The problem:
From the entries below, count the lines holding the word "Spotted" and give nothing but the number.
______________________________
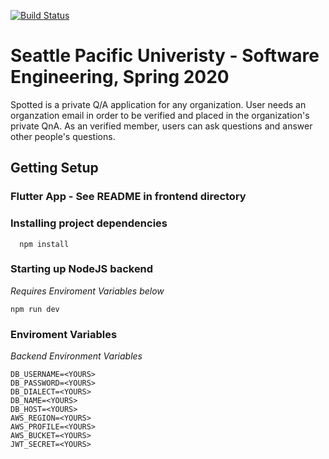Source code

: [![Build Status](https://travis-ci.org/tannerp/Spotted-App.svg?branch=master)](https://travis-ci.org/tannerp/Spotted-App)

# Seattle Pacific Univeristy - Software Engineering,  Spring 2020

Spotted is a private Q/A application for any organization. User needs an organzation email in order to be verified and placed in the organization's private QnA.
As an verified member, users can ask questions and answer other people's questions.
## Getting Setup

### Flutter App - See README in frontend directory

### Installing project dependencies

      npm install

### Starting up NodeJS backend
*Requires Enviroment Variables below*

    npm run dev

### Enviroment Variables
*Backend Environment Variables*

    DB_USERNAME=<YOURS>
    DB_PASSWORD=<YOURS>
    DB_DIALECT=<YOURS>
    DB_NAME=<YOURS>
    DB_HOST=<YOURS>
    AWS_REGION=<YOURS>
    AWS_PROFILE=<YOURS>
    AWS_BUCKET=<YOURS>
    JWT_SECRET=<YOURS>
______________________________
Solution for this problem:
2